PROBLEM TO SOLVE
Output the listing below in full, exactly as written.

[[ INFORMATION PROVIDED, beginning ]]

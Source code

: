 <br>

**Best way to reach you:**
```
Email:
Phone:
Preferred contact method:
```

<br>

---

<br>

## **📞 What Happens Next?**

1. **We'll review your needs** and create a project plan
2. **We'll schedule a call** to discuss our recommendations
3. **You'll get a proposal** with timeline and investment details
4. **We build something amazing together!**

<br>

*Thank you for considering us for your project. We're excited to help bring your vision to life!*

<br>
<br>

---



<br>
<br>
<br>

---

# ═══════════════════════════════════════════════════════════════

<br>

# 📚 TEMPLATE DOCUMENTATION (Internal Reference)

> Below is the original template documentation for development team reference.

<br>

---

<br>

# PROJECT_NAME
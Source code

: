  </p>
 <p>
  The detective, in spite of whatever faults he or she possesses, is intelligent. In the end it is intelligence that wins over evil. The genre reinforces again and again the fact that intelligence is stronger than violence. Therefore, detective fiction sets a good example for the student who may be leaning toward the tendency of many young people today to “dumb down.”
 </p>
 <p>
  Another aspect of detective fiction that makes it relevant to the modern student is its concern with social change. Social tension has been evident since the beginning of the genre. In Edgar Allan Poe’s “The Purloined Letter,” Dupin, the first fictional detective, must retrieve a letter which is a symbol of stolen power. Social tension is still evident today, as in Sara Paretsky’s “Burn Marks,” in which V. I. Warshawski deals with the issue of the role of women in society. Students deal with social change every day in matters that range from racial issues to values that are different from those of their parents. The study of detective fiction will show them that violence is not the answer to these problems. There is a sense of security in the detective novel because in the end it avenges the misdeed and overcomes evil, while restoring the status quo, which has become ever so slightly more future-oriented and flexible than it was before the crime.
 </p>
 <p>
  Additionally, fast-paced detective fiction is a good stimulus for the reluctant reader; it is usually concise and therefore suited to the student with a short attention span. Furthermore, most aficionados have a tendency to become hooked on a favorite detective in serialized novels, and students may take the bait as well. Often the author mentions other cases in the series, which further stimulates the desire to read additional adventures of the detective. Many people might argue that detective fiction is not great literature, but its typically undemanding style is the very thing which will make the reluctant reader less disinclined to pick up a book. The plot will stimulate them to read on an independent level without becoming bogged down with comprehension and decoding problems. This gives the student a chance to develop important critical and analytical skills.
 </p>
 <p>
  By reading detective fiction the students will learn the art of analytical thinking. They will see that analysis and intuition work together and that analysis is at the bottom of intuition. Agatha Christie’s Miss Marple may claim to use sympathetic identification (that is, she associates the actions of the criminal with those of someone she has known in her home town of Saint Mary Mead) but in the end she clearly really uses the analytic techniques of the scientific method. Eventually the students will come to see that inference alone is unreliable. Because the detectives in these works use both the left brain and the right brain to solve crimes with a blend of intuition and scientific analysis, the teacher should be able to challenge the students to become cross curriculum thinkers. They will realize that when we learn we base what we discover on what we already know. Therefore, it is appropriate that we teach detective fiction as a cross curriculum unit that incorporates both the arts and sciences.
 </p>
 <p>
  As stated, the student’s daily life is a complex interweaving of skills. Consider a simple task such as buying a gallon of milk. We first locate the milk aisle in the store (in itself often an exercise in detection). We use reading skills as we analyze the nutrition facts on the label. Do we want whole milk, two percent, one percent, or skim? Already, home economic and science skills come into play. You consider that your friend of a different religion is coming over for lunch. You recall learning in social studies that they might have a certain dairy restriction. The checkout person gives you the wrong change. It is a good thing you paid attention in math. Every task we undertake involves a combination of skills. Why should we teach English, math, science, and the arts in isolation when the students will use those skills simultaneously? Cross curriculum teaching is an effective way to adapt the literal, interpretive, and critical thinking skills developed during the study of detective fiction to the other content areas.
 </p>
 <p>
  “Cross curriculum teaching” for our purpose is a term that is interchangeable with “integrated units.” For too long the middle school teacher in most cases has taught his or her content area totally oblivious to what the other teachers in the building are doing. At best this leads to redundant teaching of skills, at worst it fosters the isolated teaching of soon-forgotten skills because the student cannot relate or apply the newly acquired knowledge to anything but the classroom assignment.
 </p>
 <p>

[[ INFORMATION PROVIDED, end ]]

EXERCISE RESPONSE
Source code

: <br>

**Best way to reach you:**
```
Email:
Phone:
Preferred contact method:
```

<br>

---

<br>

## **📞 What Happens Next?**

1. **We'll review your needs** and create a project plan
2. **We'll schedule a call** to discuss our recommendations
3. **You'll get a proposal** with timeline and investment details
4. **We build something amazing together!**

<br>

*Thank you for considering us for your project. We're excited to help bring your vision to life!*

<br>
<br>

---



<br>
<br>
<br>

---

# ═══════════════════════════════════════════════════════════════

<br>

# 📚 TEMPLATE DOCUMENTATION (Internal Reference)

> Below is the original template documentation for development team reference.

<br>

---

<br>

# PROJECT_NAME
Source code

:  </p>
 <p>
  The detective, in spite of whatever faults he or she possesses, is intelligent. In the end it is intelligence that wins over evil. The genre reinforces again and again the fact that intelligence is stronger than violence. Therefore, detective fiction sets a good example for the student who may be leaning toward the tendency of many young people today to “dumb down.”
 </p>
 <p>
  Another aspect of detective fiction that makes it relevant to the modern student is its concern with social change. Social tension has been evident since the beginning of the genre. In Edgar Allan Poe’s “The Purloined Letter,” Dupin, the first fictional detective, must retrieve a letter which is a symbol of stolen power. Social tension is still evident today, as in Sara Paretsky’s “Burn Marks,” in which V. I. Warshawski deals with the issue of the role of women in society. Students deal with social change every day in matters that range from racial issues to values that are different from those of their parents. The study of detective fiction will show them that violence is not the answer to these problems. There is a sense of security in the detective novel because in the end it avenges the misdeed and overcomes evil, while restoring the status quo, which has become ever so slightly more future-oriented and flexible than it was before the crime.
 </p>
 <p>
  Additionally, fast-paced detective fiction is a good stimulus for the reluctant reader; it is usually concise and therefore suited to the student with a short attention span. Furthermore, most aficionados have a tendency to become hooked on a favorite detective in serialized novels, and students may take the bait as well. Often the author mentions other cases in the series, which further stimulates the desire to read additional adventures of the detective. Many people might argue that detective fiction is not great literature, but its typically undemanding style is the very thing which will make the reluctant reader less disinclined to pick up a book. The plot will stimulate them to read on an independent level without becoming bogged down with comprehension and decoding problems. This gives the student a chance to develop important critical and analytical skills.
 </p>
 <p>
  By reading detective fiction the students will learn the art of analytical thinking. They will see that analysis and intuition work together and that analysis is at the bottom of intuition. Agatha Christie’s Miss Marple may claim to use sympathetic identification (that is, she associates the actions of the criminal with those of someone she has known in her home town of Saint Mary Mead) but in the end she clearly really uses the analytic techniques of the scientific method. Eventually the students will come to see that inference alone is unreliable. Because the detectives in these works use both the left brain and the right brain to solve crimes with a blend of intuition and scientific analysis, the teacher should be able to challenge the students to become cross curriculum thinkers. They will realize that when we learn we base what we discover on what we already know. Therefore, it is appropriate that we teach detective fiction as a cross curriculum unit that incorporates both the arts and sciences.
 </p>
 <p>
  As stated, the student’s daily life is a complex interweaving of skills. Consider a simple task such as buying a gallon of milk. We first locate the milk aisle in the store (in itself often an exercise in detection). We use reading skills as we analyze the nutrition facts on the label. Do we want whole milk, two percent, one percent, or skim? Already, home economic and science skills come into play. You consider that your friend of a different religion is coming over for lunch. You recall learning in social studies that they might have a certain dairy restriction. The checkout person gives you the wrong change. It is a good thing you paid attention in math. Every task we undertake involves a combination of skills. Why should we teach English, math, science, and the arts in isolation when the students will use those skills simultaneously? Cross curriculum teaching is an effective way to adapt the literal, interpretive, and critical thinking skills developed during the study of detective fiction to the other content areas.
 </p>
 <p>
  “Cross curriculum teaching” for our purpose is a term that is interchangeable with “integrated units.” For too long the middle school teacher in most cases has taught his or her content area totally oblivious to what the other teachers in the building are doing. At best this leads to redundant teaching of skills, at worst it fosters the isolated teaching of soon-forgotten skills because the student cannot relate or apply the newly acquired knowledge to anything but the classroom assignment.
 </p>
 <p>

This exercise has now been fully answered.